(Document images with source code)
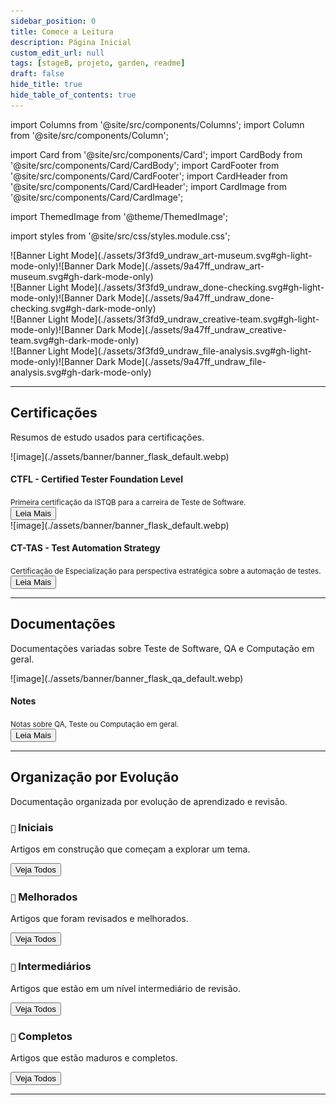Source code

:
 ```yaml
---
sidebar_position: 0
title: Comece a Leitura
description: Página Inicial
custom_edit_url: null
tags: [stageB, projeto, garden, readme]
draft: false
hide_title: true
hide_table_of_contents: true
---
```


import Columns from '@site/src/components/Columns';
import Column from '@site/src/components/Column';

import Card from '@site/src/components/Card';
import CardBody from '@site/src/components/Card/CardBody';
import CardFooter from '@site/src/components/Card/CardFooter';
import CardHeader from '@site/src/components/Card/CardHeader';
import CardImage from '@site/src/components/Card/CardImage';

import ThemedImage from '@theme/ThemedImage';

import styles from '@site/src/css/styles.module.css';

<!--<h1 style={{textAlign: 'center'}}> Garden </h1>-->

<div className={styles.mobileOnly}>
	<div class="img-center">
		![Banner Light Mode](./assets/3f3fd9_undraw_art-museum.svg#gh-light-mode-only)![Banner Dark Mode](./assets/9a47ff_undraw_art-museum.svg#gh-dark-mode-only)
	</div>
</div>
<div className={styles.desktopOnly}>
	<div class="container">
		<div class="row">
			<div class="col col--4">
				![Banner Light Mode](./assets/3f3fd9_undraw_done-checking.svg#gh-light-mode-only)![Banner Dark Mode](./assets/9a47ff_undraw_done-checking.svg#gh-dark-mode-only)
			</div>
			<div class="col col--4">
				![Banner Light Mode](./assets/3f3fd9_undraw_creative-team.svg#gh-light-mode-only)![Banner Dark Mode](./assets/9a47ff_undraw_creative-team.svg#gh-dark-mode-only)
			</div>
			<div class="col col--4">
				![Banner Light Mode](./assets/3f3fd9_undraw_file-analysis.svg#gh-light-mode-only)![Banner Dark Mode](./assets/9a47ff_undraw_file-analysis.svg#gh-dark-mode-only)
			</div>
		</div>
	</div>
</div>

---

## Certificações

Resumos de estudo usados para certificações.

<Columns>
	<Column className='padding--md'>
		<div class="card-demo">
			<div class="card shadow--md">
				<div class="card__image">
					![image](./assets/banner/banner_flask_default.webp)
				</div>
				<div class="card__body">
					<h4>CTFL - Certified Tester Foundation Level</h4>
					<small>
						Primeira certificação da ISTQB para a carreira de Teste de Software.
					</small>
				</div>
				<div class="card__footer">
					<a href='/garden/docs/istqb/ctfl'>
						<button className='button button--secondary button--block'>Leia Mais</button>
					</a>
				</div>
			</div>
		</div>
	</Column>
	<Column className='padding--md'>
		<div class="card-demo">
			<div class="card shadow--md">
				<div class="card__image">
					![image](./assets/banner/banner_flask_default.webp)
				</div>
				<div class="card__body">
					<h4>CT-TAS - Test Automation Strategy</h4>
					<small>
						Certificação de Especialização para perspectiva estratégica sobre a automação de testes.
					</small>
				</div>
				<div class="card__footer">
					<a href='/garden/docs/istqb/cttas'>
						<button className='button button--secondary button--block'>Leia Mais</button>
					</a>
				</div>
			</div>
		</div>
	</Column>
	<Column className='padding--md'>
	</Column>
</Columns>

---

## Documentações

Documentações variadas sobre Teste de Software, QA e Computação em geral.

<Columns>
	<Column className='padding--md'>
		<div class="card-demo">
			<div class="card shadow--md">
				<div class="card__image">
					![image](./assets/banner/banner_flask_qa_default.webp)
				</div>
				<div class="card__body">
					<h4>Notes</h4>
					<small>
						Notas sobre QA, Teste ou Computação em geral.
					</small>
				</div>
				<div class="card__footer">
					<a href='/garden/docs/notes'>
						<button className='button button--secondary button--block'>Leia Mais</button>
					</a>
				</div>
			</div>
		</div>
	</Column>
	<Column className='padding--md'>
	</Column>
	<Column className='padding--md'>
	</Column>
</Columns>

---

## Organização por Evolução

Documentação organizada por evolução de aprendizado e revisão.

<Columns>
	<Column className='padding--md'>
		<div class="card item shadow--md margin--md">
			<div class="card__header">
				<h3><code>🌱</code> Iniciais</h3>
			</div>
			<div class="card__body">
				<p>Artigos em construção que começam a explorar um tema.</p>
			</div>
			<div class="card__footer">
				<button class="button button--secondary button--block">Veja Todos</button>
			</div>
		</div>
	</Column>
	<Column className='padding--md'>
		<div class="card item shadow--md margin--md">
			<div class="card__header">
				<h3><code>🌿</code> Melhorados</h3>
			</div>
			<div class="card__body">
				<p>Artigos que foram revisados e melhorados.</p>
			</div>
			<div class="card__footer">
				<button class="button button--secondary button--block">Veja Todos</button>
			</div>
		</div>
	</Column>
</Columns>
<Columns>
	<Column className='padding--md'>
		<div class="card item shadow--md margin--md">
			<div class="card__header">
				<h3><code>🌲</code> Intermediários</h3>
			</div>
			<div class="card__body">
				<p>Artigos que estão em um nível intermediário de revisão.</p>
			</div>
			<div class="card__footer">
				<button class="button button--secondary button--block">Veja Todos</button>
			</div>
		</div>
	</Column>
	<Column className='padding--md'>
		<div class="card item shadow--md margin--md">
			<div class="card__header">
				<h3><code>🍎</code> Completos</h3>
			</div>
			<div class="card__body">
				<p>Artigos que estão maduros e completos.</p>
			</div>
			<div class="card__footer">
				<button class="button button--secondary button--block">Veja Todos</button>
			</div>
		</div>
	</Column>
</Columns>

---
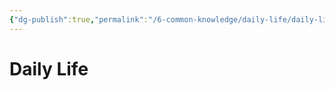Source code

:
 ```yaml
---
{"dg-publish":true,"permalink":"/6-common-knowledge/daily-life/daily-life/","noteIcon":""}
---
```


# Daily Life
==
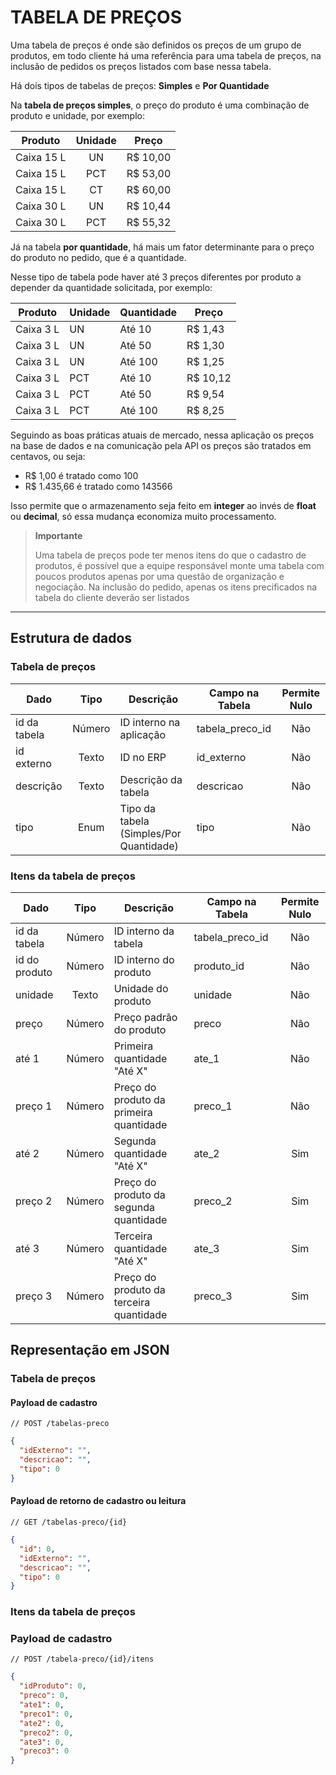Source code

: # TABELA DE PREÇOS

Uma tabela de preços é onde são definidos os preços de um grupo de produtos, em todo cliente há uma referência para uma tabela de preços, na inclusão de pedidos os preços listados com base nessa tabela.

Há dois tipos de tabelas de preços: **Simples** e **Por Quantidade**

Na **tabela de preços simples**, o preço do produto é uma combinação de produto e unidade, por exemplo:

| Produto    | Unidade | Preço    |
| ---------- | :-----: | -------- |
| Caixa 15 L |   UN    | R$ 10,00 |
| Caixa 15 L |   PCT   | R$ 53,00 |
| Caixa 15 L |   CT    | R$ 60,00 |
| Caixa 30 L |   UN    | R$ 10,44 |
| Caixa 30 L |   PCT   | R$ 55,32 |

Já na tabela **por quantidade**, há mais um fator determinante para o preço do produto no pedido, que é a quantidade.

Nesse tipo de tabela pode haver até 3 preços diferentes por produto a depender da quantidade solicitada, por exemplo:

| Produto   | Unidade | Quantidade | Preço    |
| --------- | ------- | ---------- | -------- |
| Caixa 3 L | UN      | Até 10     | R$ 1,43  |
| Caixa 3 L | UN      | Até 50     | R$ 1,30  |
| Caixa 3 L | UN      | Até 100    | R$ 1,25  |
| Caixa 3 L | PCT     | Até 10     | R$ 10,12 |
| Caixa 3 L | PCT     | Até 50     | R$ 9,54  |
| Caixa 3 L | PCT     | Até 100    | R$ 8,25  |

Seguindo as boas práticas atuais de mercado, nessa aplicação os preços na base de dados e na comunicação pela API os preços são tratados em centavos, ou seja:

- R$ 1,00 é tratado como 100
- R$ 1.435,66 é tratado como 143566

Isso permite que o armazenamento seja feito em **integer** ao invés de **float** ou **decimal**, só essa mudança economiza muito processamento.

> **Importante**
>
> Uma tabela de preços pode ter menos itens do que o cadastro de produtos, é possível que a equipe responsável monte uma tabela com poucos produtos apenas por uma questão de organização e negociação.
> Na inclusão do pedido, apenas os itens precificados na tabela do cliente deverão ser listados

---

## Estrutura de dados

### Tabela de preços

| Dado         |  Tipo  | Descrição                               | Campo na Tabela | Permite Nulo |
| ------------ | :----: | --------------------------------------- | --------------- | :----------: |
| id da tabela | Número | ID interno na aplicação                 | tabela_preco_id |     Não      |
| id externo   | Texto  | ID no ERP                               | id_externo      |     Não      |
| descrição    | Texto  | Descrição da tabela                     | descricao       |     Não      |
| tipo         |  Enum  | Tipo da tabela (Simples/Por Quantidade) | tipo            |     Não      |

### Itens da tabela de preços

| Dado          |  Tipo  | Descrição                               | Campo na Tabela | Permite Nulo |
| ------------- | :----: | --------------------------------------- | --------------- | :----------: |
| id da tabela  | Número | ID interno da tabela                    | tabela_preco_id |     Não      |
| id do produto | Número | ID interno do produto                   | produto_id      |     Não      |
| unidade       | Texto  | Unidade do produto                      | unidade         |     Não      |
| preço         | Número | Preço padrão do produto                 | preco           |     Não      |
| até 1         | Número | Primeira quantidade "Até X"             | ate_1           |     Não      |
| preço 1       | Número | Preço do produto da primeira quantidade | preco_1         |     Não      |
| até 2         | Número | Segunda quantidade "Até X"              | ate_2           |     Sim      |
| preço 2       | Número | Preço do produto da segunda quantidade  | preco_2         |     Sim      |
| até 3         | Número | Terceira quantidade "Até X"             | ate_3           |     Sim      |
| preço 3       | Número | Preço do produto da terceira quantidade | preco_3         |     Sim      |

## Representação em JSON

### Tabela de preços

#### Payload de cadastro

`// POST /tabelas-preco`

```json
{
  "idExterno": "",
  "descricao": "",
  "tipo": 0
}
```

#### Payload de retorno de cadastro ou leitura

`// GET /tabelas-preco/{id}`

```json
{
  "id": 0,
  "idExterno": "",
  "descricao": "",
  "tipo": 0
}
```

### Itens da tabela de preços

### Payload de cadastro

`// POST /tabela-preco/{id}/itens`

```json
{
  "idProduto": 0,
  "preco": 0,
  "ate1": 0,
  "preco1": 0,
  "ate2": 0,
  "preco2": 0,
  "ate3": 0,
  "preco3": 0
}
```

▶ EXERCISE BRIEF
If a line of the data above holds the string "listados", count it, then state only the total.

▶ ANSWER TO THIS EXERCISE
2